Rendered images with source text:
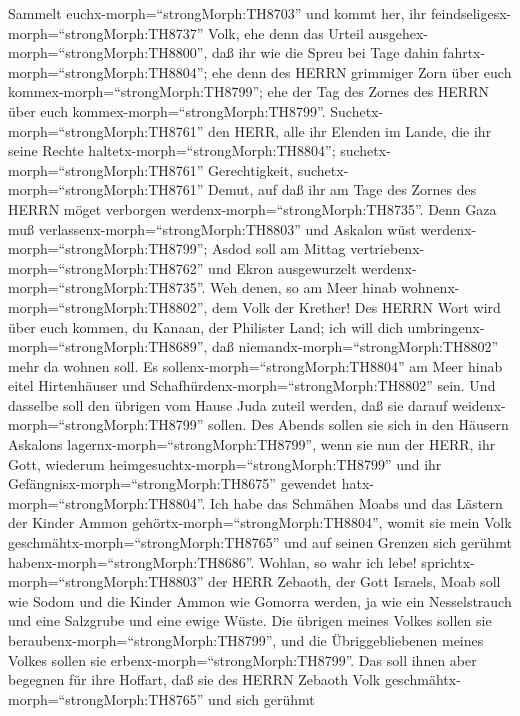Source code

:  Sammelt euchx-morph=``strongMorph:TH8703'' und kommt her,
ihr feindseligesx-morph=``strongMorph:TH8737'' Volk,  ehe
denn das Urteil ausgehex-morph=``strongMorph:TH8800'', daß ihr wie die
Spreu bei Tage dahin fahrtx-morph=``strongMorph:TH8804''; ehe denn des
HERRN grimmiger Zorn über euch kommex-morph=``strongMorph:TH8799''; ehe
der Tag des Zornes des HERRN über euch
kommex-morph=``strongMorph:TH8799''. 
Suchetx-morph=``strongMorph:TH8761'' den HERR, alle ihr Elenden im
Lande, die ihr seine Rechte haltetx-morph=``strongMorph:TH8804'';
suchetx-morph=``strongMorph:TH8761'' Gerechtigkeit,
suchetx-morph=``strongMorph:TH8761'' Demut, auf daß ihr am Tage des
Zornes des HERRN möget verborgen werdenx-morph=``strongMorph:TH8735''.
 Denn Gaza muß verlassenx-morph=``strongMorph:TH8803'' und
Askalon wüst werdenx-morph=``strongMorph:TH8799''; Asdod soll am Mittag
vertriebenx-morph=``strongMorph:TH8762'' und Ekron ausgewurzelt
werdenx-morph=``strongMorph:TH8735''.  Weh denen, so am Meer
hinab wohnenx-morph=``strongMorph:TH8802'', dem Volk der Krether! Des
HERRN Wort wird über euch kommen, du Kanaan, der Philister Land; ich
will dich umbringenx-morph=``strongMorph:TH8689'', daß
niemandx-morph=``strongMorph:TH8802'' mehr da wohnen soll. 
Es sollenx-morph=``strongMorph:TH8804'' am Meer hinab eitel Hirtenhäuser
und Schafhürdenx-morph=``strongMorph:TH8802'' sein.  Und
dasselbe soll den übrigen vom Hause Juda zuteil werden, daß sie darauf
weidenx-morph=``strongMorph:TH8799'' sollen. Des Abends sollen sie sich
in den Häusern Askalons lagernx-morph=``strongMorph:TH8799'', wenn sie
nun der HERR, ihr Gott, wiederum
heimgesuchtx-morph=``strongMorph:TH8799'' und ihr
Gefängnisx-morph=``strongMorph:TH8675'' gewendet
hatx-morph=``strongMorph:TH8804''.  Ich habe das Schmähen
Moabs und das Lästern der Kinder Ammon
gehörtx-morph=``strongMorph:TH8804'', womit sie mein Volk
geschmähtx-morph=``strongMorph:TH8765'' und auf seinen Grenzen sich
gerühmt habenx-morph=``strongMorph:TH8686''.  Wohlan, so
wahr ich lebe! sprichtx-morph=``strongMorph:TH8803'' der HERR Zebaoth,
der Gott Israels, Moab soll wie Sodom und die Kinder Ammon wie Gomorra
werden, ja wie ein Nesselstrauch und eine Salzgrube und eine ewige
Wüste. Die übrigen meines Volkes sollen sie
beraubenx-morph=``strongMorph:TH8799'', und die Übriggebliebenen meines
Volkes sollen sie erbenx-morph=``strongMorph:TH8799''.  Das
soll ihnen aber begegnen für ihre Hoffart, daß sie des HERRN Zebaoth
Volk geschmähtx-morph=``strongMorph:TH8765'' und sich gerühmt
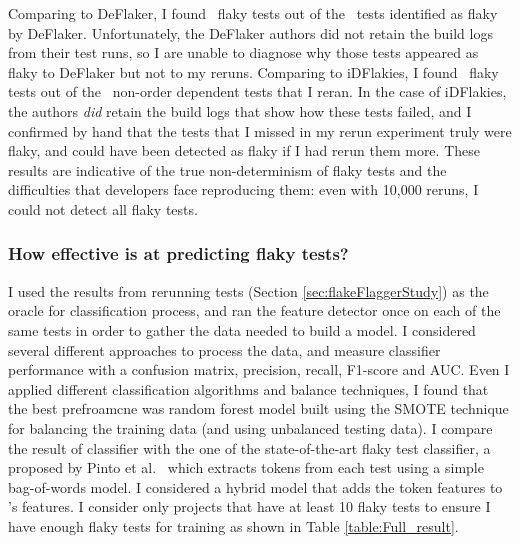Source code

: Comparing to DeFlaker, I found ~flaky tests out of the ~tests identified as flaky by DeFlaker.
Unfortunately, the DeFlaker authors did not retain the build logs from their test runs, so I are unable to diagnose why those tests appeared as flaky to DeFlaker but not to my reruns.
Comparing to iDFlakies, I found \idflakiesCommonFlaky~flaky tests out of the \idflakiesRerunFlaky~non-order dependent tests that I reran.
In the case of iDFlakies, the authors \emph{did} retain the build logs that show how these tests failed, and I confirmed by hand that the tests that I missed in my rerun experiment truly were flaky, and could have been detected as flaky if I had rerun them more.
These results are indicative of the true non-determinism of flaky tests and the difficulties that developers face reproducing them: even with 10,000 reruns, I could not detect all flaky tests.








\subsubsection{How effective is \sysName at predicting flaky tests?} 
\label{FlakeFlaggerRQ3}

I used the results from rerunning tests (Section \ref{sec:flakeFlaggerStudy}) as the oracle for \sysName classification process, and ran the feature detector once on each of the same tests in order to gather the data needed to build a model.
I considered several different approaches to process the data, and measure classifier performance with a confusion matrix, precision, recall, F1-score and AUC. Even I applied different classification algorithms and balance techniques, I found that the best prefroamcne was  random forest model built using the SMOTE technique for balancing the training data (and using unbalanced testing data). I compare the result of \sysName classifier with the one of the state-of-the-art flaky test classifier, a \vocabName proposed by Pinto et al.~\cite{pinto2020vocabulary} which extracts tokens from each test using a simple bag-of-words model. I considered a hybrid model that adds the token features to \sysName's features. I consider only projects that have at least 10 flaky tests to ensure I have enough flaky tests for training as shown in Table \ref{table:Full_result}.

Required work: From the first line to the last, retype the data exactly, but omit every image.

Response area:
Source code

:  Sammelt euchx-morph=``strongMorph:TH8703'' und kommt her,
ihr feindseligesx-morph=``strongMorph:TH8737'' Volk,  ehe
denn das Urteil ausgehex-morph=``strongMorph:TH8800'', daß ihr wie die
Spreu bei Tage dahin fahrtx-morph=``strongMorph:TH8804''; ehe denn des
HERRN grimmiger Zorn über euch kommex-morph=``strongMorph:TH8799''; ehe
der Tag des Zornes des HERRN über euch
kommex-morph=``strongMorph:TH8799''. 
Suchetx-morph=``strongMorph:TH8761'' den HERR, alle ihr Elenden im
Lande, die ihr seine Rechte haltetx-morph=``strongMorph:TH8804'';
suchetx-morph=``strongMorph:TH8761'' Gerechtigkeit,
suchetx-morph=``strongMorph:TH8761'' Demut, auf daß ihr am Tage des
Zornes des HERRN möget verborgen werdenx-morph=``strongMorph:TH8735''.
 Denn Gaza muß verlassenx-morph=``strongMorph:TH8803'' und
Askalon wüst werdenx-morph=``strongMorph:TH8799''; Asdod soll am Mittag
vertriebenx-morph=``strongMorph:TH8762'' und Ekron ausgewurzelt
werdenx-morph=``strongMorph:TH8735''.  Weh denen, so am Meer
hinab wohnenx-morph=``strongMorph:TH8802'', dem Volk der Krether! Des
HERRN Wort wird über euch kommen, du Kanaan, der Philister Land; ich
will dich umbringenx-morph=``strongMorph:TH8689'', daß
niemandx-morph=``strongMorph:TH8802'' mehr da wohnen soll. 
Es sollenx-morph=``strongMorph:TH8804'' am Meer hinab eitel Hirtenhäuser
und Schafhürdenx-morph=``strongMorph:TH8802'' sein.  Und
dasselbe soll den übrigen vom Hause Juda zuteil werden, daß sie darauf
weidenx-morph=``strongMorph:TH8799'' sollen. Des Abends sollen sie sich
in den Häusern Askalons lagernx-morph=``strongMorph:TH8799'', wenn sie
nun der HERR, ihr Gott, wiederum
heimgesuchtx-morph=``strongMorph:TH8799'' und ihr
Gefängnisx-morph=``strongMorph:TH8675'' gewendet
hatx-morph=``strongMorph:TH8804''.  Ich habe das Schmähen
Moabs und das Lästern der Kinder Ammon
gehörtx-morph=``strongMorph:TH8804'', womit sie mein Volk
geschmähtx-morph=``strongMorph:TH8765'' und auf seinen Grenzen sich
gerühmt habenx-morph=``strongMorph:TH8686''.  Wohlan, so
wahr ich lebe! sprichtx-morph=``strongMorph:TH8803'' der HERR Zebaoth,
der Gott Israels, Moab soll wie Sodom und die Kinder Ammon wie Gomorra
werden, ja wie ein Nesselstrauch und eine Salzgrube und eine ewige
Wüste. Die übrigen meines Volkes sollen sie
beraubenx-morph=``strongMorph:TH8799'', und die Übriggebliebenen meines
Volkes sollen sie erbenx-morph=``strongMorph:TH8799''.  Das
soll ihnen aber begegnen für ihre Hoffart, daß sie des HERRN Zebaoth
Volk geschmähtx-morph=``strongMorph:TH8765'' und sich gerühmt
Source code

: Comparing to DeFlaker, I found ~flaky tests out of the ~tests identified as flaky by DeFlaker.
Unfortunately, the DeFlaker authors did not retain the build logs from their test runs, so I are unable to diagnose why those tests appeared as flaky to DeFlaker but not to my reruns.
Comparing to iDFlakies, I found \idflakiesCommonFlaky~flaky tests out of the \idflakiesRerunFlaky~non-order dependent tests that I reran.
In the case of iDFlakies, the authors \emph{did} retain the build logs that show how these tests failed, and I confirmed by hand that the tests that I missed in my rerun experiment truly were flaky, and could have been detected as flaky if I had rerun them more.
These results are indicative of the true non-determinism of flaky tests and the difficulties that developers face reproducing them: even with 10,000 reruns, I could not detect all flaky tests.








\subsubsection{How effective is \sysName at predicting flaky tests?} 
\label{FlakeFlaggerRQ3}

I used the results from rerunning tests (Section \ref{sec:flakeFlaggerStudy}) as the oracle for \sysName classification process, and ran the feature detector once on each of the same tests in order to gather the data needed to build a model.
I considered several different approaches to process the data, and measure classifier performance with a confusion matrix, precision, recall, F1-score and AUC. Even I applied different classification algorithms and balance techniques, I found that the best prefroamcne was  random forest model built using the SMOTE technique for balancing the training data (and using unbalanced testing data). I compare the result of \sysName classifier with the one of the state-of-the-art flaky test classifier, a \vocabName proposed by Pinto et al.~\cite{pinto2020vocabulary} which extracts tokens from each test using a simple bag-of-words model. I considered a hybrid model that adds the token features to \sysName's features. I consider only projects that have at least 10 flaky tests to ensure I have enough flaky tests for training as shown in Table \ref{table:Full_result}.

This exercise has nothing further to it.